How to Choose the Right Tennis Camp
But unlike tennis balls, which can't be all that different, tennis camps vary in everything from their on-court demands to their off-court amenities.
For the best possible experience, you want a camp that matches your individual needs and desires or those of your kids.
To make choosing well easier, here's a set of guidelines—one for adult camps, a second for juniors—based on Tennis Resorts Online's 2008 ranking of the Top 25 Tennis Camps and profiles of Junior Camps.
Every brand has its own distinctive style, but some will suit you better than others. Picking the right camp can make all the difference between a great holiday and a disappointing one.
Here are some things to keep in mind as you try to decide where to go:
Poll Friends Ask players on your team or those at your club to recommend camps they've attended.
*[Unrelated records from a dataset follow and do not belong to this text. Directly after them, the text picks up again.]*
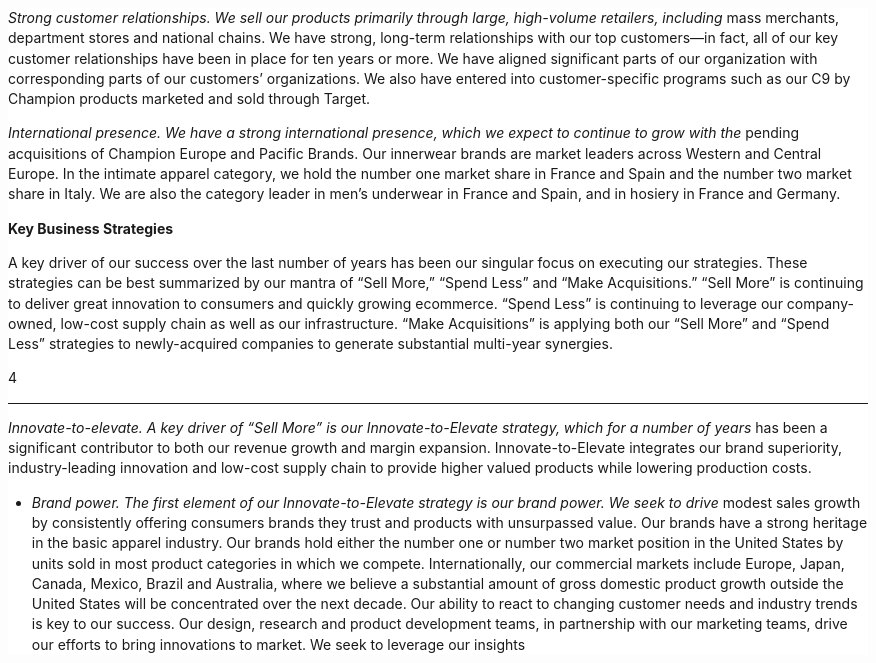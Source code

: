 _Strong customer relationships. We sell our products primarily through large, high-volume retailers, including_
mass merchants, department stores and national chains. We have strong, long-term relationships with our top
customers—in fact, all of our key customer relationships have been in place for ten years or more. We have
aligned significant parts of our organization with corresponding parts of our customers’ organizations. We also
have entered into customer-specific programs such as our C9 by Champion products marketed and sold through
Target.

_International presence. We have a strong international presence, which we expect to continue to grow with the_
pending acquisitions of Champion Europe and Pacific Brands. Our innerwear brands are market leaders across
Western and Central Europe. In the intimate apparel category, we hold the number one market share in France
and Spain and the number two market share in Italy. We are also the category leader in men’s underwear in
France and Spain, and in hosiery in France and Germany.

**Key Business Strategies**

A key driver of our success over the last number of years has been our singular focus on executing our strategies.
These strategies can be best summarized by our mantra of “Sell More,” “Spend Less” and “Make Acquisitions.”
“Sell More” is continuing to deliver great innovation to consumers and quickly growing ecommerce. “Spend
Less” is continuing to leverage our company-owned, low-cost supply chain as well as our infrastructure. “Make
Acquisitions” is applying both our “Sell More” and “Spend Less” strategies to newly-acquired companies to
generate substantial multi-year synergies.


4


-----

_Innovate-to-elevate. A key driver of “Sell More” is our Innovate-to-Elevate strategy, which for a number of years_
has been a significant contributor to both our revenue growth and margin expansion. Innovate-to-Elevate
integrates our brand superiority, industry-leading innovation and low-cost supply chain to provide higher valued
products while lowering production costs.

- _Brand power. The first element of our Innovate-to-Elevate strategy is our brand power. We seek to drive_
modest sales growth by consistently offering consumers brands they trust and products with unsurpassed
value. Our brands have a strong heritage in the basic apparel industry. Our brands hold either the number
one or number two market position in the United States by units sold in most product categories in which we
compete. Internationally, our commercial markets include Europe, Japan, Canada, Mexico, Brazil and
Australia, where we believe a substantial amount of gross domestic product growth outside the United
States will be concentrated over the next decade. Our ability to react to changing customer needs and
industry trends is key to our success. Our design, research and product development teams, in partnership
with our marketing teams, drive our efforts to bring innovations to market. We seek to leverage our insights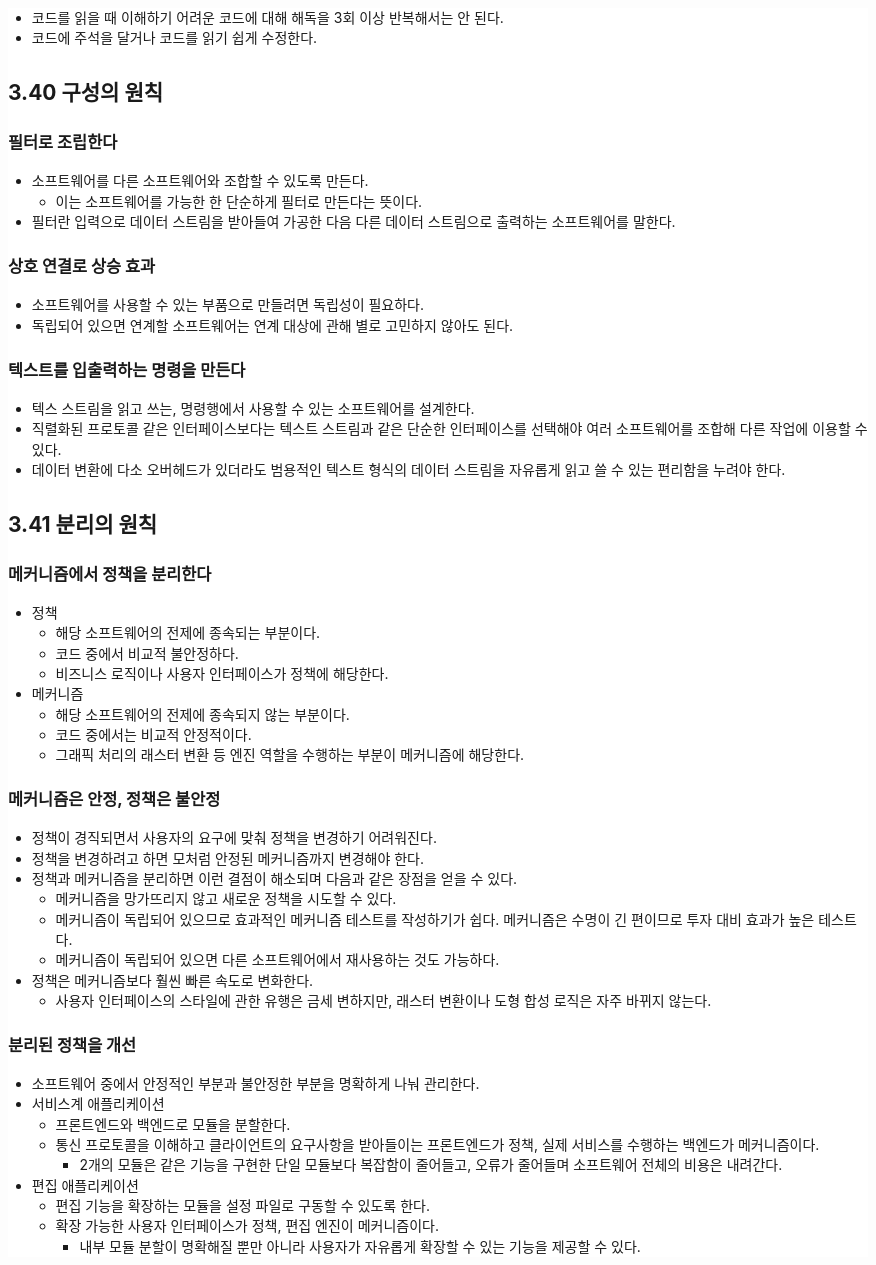 - 코드를 읽을 때 이해하기 어려운 코드에 대해 해독을 3회 이상 반복해서는 안 된다.
- 코드에 주석을 달거나 코드를 읽기 쉽게 수정한다.

## 3.40 구성의 원칙

### 필터로 조립한다

- 소프트웨어를 다른 소프트웨어와 조합할 수 있도록 만든다.
  - 이는 소프트웨어를 가능한 한 단순하게 필터로 만든다는 뜻이다.
- 필터란 입력으로 데이터 스트림을 받아들여 가공한 다음 다른 데이터 스트림으로 출력하는 소프트웨어를 말한다.

### 상호 연결로 상승 효과

- 소프트웨어를 사용할 수 있는 부품으로 만들려면 독립성이 필요하다.
- 독립되어 있으면 연계할 소프트웨어는 연계 대상에 관해 별로 고민하지 않아도 된다.

### 텍스트를 입출력하는 명령을 만든다

- 텍스 스트림을 읽고 쓰는, 명령행에서 사용할 수 있는 소프트웨어를 설계한다.
- 직렬화된 프로토콜 같은 인터페이스보다는 텍스트 스트림과 같은 단순한 인터페이스를 선택해야 여러 소프트웨어를 조합해 다른 작업에 이용할 수 있다.
- 데이터 변환에 다소 오버헤드가 있더라도 범용적인 텍스트 형식의 데이터 스트림을 자유롭게 읽고 쓸 수 있는 편리함을 누려야 한다.

## 3.41 분리의 원칙

### 메커니즘에서 정책을 분리한다

- 정책
  - 해당 소프트웨어의 전제에 종속되는 부분이다.
  - 코드 중에서 비교적 불안정하다.
  - 비즈니스 로직이나 사용자 인터페이스가 정책에 해당한다.
- 메커니즘
  - 해당 소프트웨어의 전제에 종속되지 않는 부분이다.
  - 코드 중에서는 비교적 안정적이다.
  - 그래픽 처리의 래스터 변환 등 엔진 역할을 수행하는 부분이 메커니즘에 해당한다.
  
### 메커니즘은 안정, 정책은 불안정

- 정책이 경직되면서 사용자의 요구에 맞춰 정책을 변경하기 어려워진다.
- 정책을 변경하려고 하면 모처럼 안정된 메커니즘까지 변경해야 한다.
- 정책과 메커니즘을 분리하면 이런 결점이 해소되며 다음과 같은 장점을 얻을 수 있다.
  - 메커니즘을 망가뜨리지 않고 새로운 정책을 시도할 수 있다.
  - 메커니즘이 독립되어 있으므로 효과적인 메커니즘 테스트를 작성하기가 쉽다. 메커니즘은 수명이 긴 편이므로 투자 대비 효과가 높은 테스트다.
  - 메커니즘이 독립되어 있으면 다른 소프트웨어에서 재사용하는 것도 가능하다.
- 정책은 메커니즘보다 훨씬 빠른 속도로 변화한다.
  - 사용자 인터페이스의 스타일에 관한 유행은 금세 변하지만, 래스터 변환이나 도형 합성 로직은 자주 바뀌지 않는다.

### 분리된 정책을 개선

- 소프트웨어 중에서 안정적인 부분과 불안정한 부분을 명확하게 나눠 관리한다.
- 서비스계 애플리케이션
  - 프론트엔드와 백엔드로 모듈을 분할한다.
  - 통신 프로토콜을 이해하고 클라이언트의 요구사항을 받아들이는 프론트엔드가 정책, 실제 서비스를 수행하는 백엔드가 메커니즘이다.
    - 2개의 모듈은 같은 기능을 구현한 단일 모듈보다 복잡함이 줄어들고, 오류가 줄어들며 소프트웨어 전체의 비용은 내려간다.
- 편집 애플리케이션
  - 편집 기능을 확장하는 모듈을 설정 파일로 구동할 수 있도록 한다.
  - 확장 가능한 사용자 인터페이스가 정책, 편집 엔진이 메커니즘이다.
    - 내부 모듈 분할이 명확해질 뿐만 아니라 사용자가 자유롭게 확장할 수 있는 기능을 제공할 수 있다.
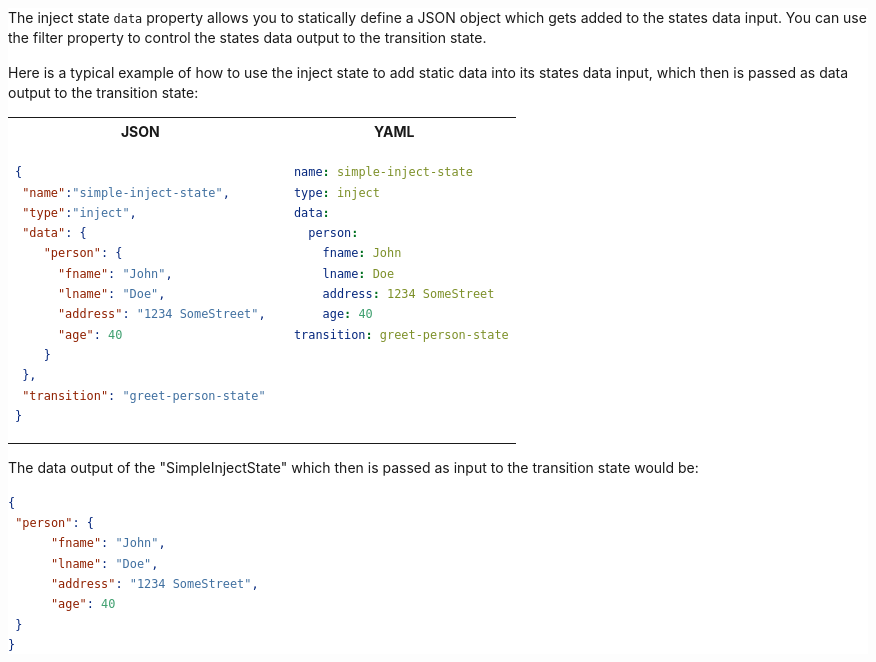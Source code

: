 The inject state `data` property allows you to statically define a JSON object which gets added to the states data input.
You can use the filter property to control the states data output to the transition state.

Here is a typical example of how to use the inject state to add static data into its states data input, which then is passed
as data output to the transition state:

<table>
<tr>
    <th>JSON</th>
    <th>YAML</th>
</tr>
<tr>
<td valign="top">

  ```json
  {
   "name":"simple-inject-state",
   "type":"inject",
   "data": {
      "person": {
        "fname": "John",
        "lname": "Doe",
        "address": "1234 SomeStreet",
        "age": 40
      }
   },
   "transition": "greet-person-state"
  }
  ```

</td>
<td valign="top">

```yaml
  name: simple-inject-state
  type: inject
  data:
    person:
      fname: John
      lname: Doe
      address: 1234 SomeStreet
      age: 40
  transition: greet-person-state
```

</td>
</tr>
</table>

The data output of the "SimpleInjectState" which then is passed as input to the transition state would be:

```json
{
 "person": {
      "fname": "John",
      "lname": "Doe",
      "address": "1234 SomeStreet",
      "age": 40
 }
}

```
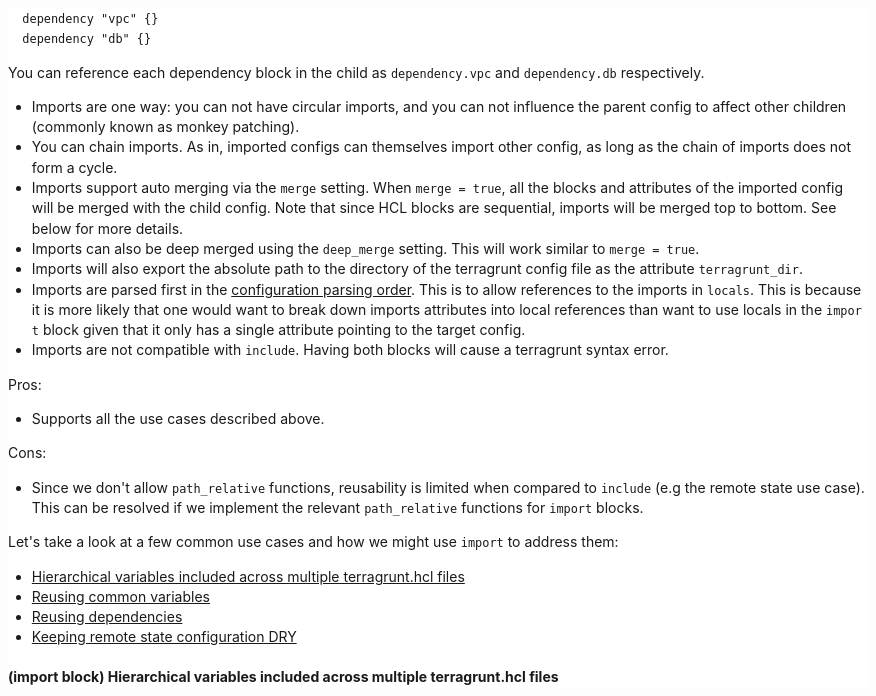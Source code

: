       dependency "vpc" {}
      dependency "db" {}

  You can reference each dependency block in the child as `dependency.vpc` and `dependency.db` respectively.

- Imports are one way: you can not have circular imports, and you can not influence the parent config to affect other
  children (commonly known as monkey patching).
- You can chain imports. As in, imported configs can themselves import other config, as long as the chain of imports
  does not form a cycle.
- Imports support auto merging via the `merge` setting. When `merge = true`, all the blocks and attributes of the
  imported config will be merged with the child config. Note that since HCL blocks are sequential, imports will be
  merged top to bottom. See below for more details.
- Imports can also be deep merged using the `deep_merge` setting. This will work similar to `merge = true`.
- Imports will also export the absolute path to the directory of the terragrunt config file as the attribute
  `terragrunt_dir`.
- Imports are parsed first in the [configuration parsing
  order](https://terragrunt.gruntwork.io/docs/getting-started/configuration/#configuration-parsing-order). This is to
  allow references to the imports in `locals`. This is because it is more likely that one would want to break down
  imports attributes into local references than want to use locals in the `import` block given that it only has a single
  attribute pointing to the target config.
- Imports are not compatible with `include`. Having both blocks will cause a terragrunt syntax error.

Pros:

- Supports all the use cases described above.

Cons:

- Since we don't allow `path_relative` functions, reusability is limited when compared to `include` (e.g the remote
  state use case). This can be resolved if we implement the relevant `path_relative` functions for `import` blocks.


Let's take a look at a few common use cases and how we might use `import` to address them:

- [Hierarchical variables included across multiple terragrunt.hcl
  files](#import-block-hierarchical-variables-included-across-multiple-terragrunthcl-files)
- [Reusing common variables](#import-block-reusing-common-variables)
- [Reusing dependencies](#import-block-reusing-dependencies)
- [Keeping remote state configuration DRY](#import-block-keeping-remote-state-configuration-dry)

#### (import block) Hierarchical variables included across multiple terragrunt.hcl files
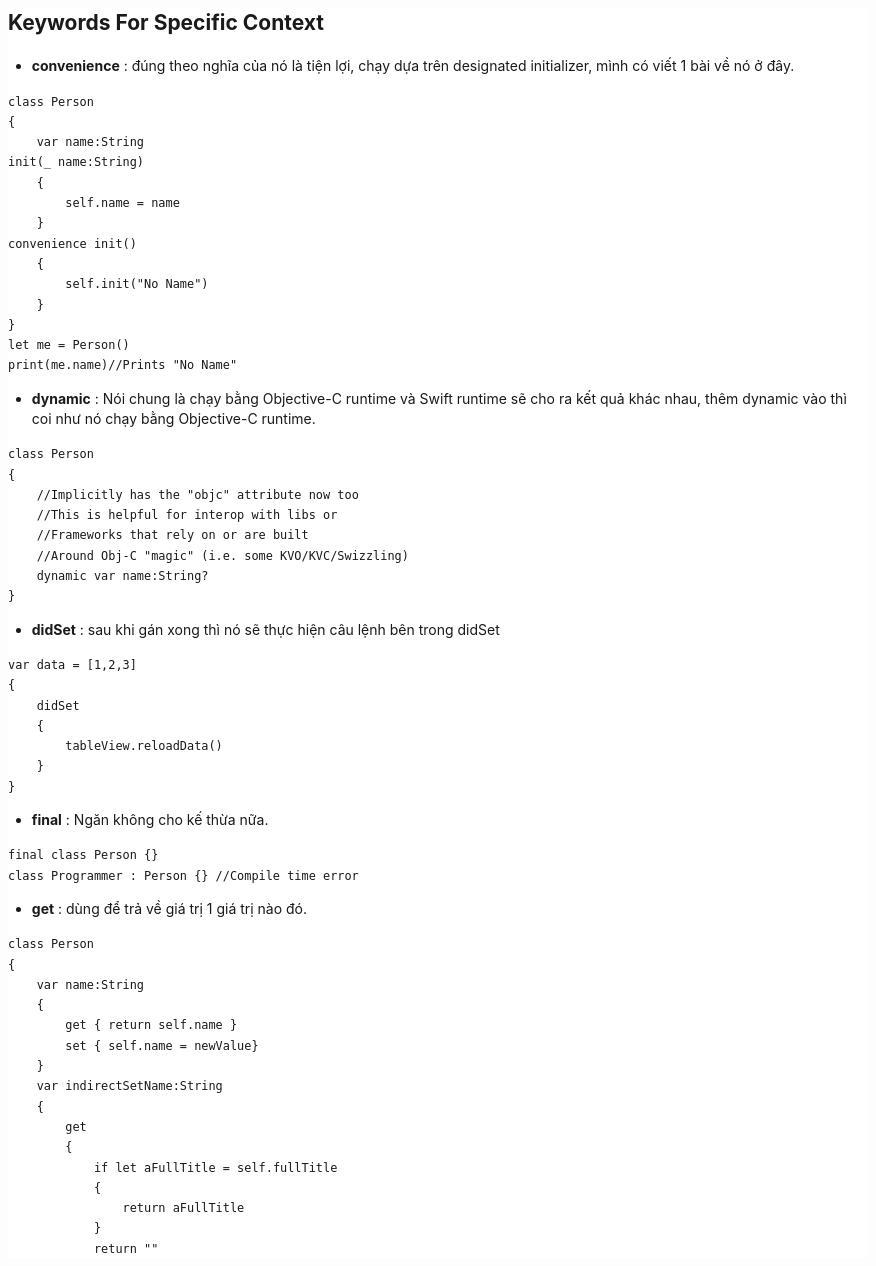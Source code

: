 ## Keywords For Specific Context
* **convenience** : đúng theo nghĩa của nó là tiện lợi, chạy dựa trên designated initializer, mình có viết 1 bài về nó ở đây.
```
class Person
{
    var name:String
init(_ name:String)
    {
        self.name = name
    }
convenience init()
    {
        self.init("No Name")
    }
}
let me = Person()
print(me.name)//Prints "No Name"
```
* **dynamic** : Nói chung là chạy bằng Objective-C runtime và Swift runtime sẽ cho ra kết quả khác nhau, thêm dynamic vào thì coi như nó chạy bằng Objective-C runtime.
```
class Person
{
    //Implicitly has the "objc" attribute now too
    //This is helpful for interop with libs or
    //Frameworks that rely on or are built
    //Around Obj-C "magic" (i.e. some KVO/KVC/Swizzling)
    dynamic var name:String?
}
```
* **didSet** : sau khi gán xong thì nó sẽ thực hiện câu lệnh bên trong didSet
```
var data = [1,2,3]
{
    didSet
    {
        tableView.reloadData()
    }
}
```
* **final** : Ngăn không cho kế thừa nữa.
```
final class Person {}
class Programmer : Person {} //Compile time error
```
* **get** : dùng để trả về giá trị 1 giá trị nào đó.
```
class Person
{
    var name:String
    {
        get { return self.name }
        set { self.name = newValue}
    }
    var indirectSetName:String
    {
        get
        {
            if let aFullTitle = self.fullTitle
            {
                return aFullTitle
            }
            return ""
```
Intensity Camps typically run anywhere from 2 hours a day to as much as 6, but hours on court is only one measure of intensity. Some camps, like Saddlebrook (Hopman) and the Nick Bollettieri Tennis Academy, both in Florida, pursue a hard-core strategy that not only has you on-court a grueling five hours a day but also fills those hours with demanding drills designed to push your level of endurance. If you've never been to camp or are worried about your physical conditioning, book a weekend program or one whose sessions last only 2 to 3 hours rather than all day. Also, choose one whose climate does not pose its own difficulties. If you get through that comfortably, then you'll know better what you want to take on in the future.
Venue What do you need besides tennis in the way of other recreation and creature comforts? Camps at resorts obviously offer a wide range of other activities, which can be especially important if you're going with someone who's not interested in tennis. Dedicated camps and college campus programs, on the other hand, frequently include meals, and that group dining adds to the social atmosphere and makes such camps ideal choices if you're traveling alone or are looking for easy camaraderie.
Participants The size of the camp, as measured by the total number of participants, affects the experience in several ways. Small camps tend to afford more personal attention but may not have other players at your level, particularly if you're a beginner or advanced player. Large camps mean you're more likely to be grouped with others at your level. Among the questions I recommend asking are how many people have signed up for the exact dates you plan to attend. If you're an NTRP 4.5 or above, ask, too, how many players they expect at your level.
Summer and holiday junior camps—as opposed to tennis training academies like the Weil Tennis Academy in Ojai, California—all seem to promise much the same thing: an opportunity for your 9 to 18 year old to focus on tennis, get away on his or her own and have fun.